William III and Mary II had a keen interest in exotic birds and had several large aviaries in the Netherlands before they became King and Queen in 1689. Aviaries had also been a feature of royal parks and gardens in England for many years. James I had a particularly fine aviary located on the present day Birdcage Walk in St James’ Park. So it was no surprise to find an aviary was part of William and Mary’s plans for Hampton Court Palace.
In 1702 the Aviary would have been one of the most exciting gardens in the palace. A series of three large stone lined ponds ran down the centre of the garden, to give the water birds somewhere to splash around. Huge elaborate birdcages were positioned along the northern and eastern walls. They were made of oak, brick and Portland stone with glass windows and miles of super fine wire mesh.

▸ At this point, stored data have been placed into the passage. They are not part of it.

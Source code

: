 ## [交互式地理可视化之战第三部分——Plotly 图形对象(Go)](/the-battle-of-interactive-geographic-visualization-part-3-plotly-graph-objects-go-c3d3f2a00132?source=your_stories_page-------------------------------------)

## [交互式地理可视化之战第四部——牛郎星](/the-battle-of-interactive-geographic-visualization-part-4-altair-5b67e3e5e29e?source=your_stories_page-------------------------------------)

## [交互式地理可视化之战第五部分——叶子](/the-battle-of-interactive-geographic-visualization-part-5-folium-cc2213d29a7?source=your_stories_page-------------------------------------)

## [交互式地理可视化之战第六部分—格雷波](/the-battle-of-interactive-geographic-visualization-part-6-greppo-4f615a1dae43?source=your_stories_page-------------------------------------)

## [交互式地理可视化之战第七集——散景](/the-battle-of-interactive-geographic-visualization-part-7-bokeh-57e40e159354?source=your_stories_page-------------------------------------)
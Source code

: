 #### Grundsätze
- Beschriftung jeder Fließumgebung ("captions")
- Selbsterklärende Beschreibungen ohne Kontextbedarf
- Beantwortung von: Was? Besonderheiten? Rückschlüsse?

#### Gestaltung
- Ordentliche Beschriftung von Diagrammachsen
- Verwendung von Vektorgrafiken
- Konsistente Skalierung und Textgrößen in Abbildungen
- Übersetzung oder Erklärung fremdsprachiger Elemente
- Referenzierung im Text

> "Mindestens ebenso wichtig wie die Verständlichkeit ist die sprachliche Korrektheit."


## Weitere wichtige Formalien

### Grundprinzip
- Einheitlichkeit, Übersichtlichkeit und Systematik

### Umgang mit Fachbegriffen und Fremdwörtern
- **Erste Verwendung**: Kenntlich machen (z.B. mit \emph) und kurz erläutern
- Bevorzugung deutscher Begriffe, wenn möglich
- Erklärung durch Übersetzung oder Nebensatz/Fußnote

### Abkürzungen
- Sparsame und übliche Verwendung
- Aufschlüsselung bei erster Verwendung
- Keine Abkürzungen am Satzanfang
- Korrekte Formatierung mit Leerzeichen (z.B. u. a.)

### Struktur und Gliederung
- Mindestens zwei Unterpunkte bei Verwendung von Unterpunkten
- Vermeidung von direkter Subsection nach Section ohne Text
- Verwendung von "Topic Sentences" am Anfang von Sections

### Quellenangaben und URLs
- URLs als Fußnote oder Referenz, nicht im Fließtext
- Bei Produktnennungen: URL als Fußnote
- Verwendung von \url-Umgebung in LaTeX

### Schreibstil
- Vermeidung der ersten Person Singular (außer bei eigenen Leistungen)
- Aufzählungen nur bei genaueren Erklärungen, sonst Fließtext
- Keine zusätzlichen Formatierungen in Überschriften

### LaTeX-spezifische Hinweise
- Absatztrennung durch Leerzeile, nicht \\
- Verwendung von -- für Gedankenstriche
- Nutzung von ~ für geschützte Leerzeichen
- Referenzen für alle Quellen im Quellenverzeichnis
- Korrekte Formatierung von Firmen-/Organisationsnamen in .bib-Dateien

Each cage had stone paving and a small oval fountain inside to provide drinking water for the birds. The cages also had beautiful ironwork designed by Jean Tijou, the same man who designed the screen in the Privy Garden. The ironwork was over 62ft long and 14ft high and was painted with green verdigris and gilded. The main structure at the eastern end of the garden, now replaced by a gigantic tree, featured a large semi-circular room in the same style and the records hint at a beautiful painted scene being added to the back wall.
No inventory of the birds kept at Hampton Court survives but it was likely to include everything from Pheasants and Peacocks, to Pelicans and Parrots (plus plenty of birds that didn’t begin with ‘P’!). William’s interest in birds did not stop at having them in his gardens. He enjoyed them so much that he commissioned paintings featuring birds to hang on his walls too. The eagle eyed amongst you may spot some of these when you walk through the King’s apartments today.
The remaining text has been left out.